Examples & Templates (Introduction)
With various funders and partners, we have launched a number of successful interactive stories and neighborhood games. An overview is below. Conceptually, hive has many capacities:
What can you make? Recent examples:
A Sculpture that Talks Back / “Buoyant Oracle”
(Five year installation for the Tephra Arts Center).
To accompany this 50-foot surrealist sculpture, we designed an “oracle” to engage with visitors by text message. The oracle sends annotated photographs (similar to polaroids), revealing the hidden history and philosophy of the artwork. More playfully, the oracle picks different “readings” of paired poetry and remixed images of the sculpture for each visitor. Featuring mounted signs with QR codes that start the text message conversation.

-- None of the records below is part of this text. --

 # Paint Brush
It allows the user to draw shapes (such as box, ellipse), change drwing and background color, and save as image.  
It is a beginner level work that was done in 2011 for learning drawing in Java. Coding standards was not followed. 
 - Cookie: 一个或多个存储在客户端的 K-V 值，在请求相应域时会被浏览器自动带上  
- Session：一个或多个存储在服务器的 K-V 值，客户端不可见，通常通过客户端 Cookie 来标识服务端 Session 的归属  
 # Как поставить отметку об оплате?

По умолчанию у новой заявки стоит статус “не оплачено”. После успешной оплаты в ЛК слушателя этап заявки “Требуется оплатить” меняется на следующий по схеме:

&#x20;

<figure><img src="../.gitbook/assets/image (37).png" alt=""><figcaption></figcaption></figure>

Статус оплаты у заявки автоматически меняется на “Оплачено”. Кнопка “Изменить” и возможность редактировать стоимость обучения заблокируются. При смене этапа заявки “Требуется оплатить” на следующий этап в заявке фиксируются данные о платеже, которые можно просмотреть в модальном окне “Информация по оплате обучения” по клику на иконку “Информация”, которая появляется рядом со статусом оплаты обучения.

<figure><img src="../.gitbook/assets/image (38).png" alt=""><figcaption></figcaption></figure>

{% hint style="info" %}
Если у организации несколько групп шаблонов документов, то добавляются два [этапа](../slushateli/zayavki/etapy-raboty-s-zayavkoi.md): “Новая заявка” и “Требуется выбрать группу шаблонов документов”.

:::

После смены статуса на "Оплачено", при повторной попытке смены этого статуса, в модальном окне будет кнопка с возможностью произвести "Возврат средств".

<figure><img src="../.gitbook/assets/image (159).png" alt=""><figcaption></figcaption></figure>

Created in collaboration with artist Sue Wrbican; located in Reston, VA.
Scavenger Hunt: Murals and Activist Art
(Launched in 2020 — Washington, DC).
This mural hunt was co-designed for Adams Morgan Day (the longest-running neighborhood festival in DC). Using SMS clues and photographs, we led players to iconic murals and recent activist street art as part of #BLM protests. Supported social distancing during the pandemic.
Created in collaboration with the Adams Morgan Day 2020 Planning Committee.
Listening Stations with the Smithsonian and DC Public Library
(2018-2020 — Washington, DC).
Our listening stations aimed to collect and disseminate neighborhood history in audio form. We used analog phones and repurposed payphones at neighborhood libraries and in a Smithsonian exhibition. Our installations connected these classic phones to the internet using low-cost VOIP adapters (and mobile hotspots for street use). Callers could leave recordings, conduct interviews, or hear professional oral histories. The content can be controlled by Hive Mechanic.
Postcard Trivia Map on neighborhood history with the Smithsonian and DC Public Library
(2018-2019 –– Washington, DC).
For the longest-running neighborhood festival in DC, we created a trivia system that uses a paper map as the accessible interface. We’ve found that paper maps can be excellent starting points for an experience, coupled with historic photographs that are sent to visitors’ phones. For this event, we also reached large crowds by giving out the system phone number on stage between bands as part of a raffle for neighborhood gift certificates.
Crowdmapping DC Alleys
(2020 in Washington, DC).
We joined a group of architects to reimagine the 246 miles of DC alleys. Residents from across the city contacted our system by phone (no apps required), sending in photographs that were classified through conversation rather than forms. Meanwhile, in the gallery, photographs were automatically printed as they were sent in from the streets and displayed on the wall to provide an unfolding visualization of DC alleyways.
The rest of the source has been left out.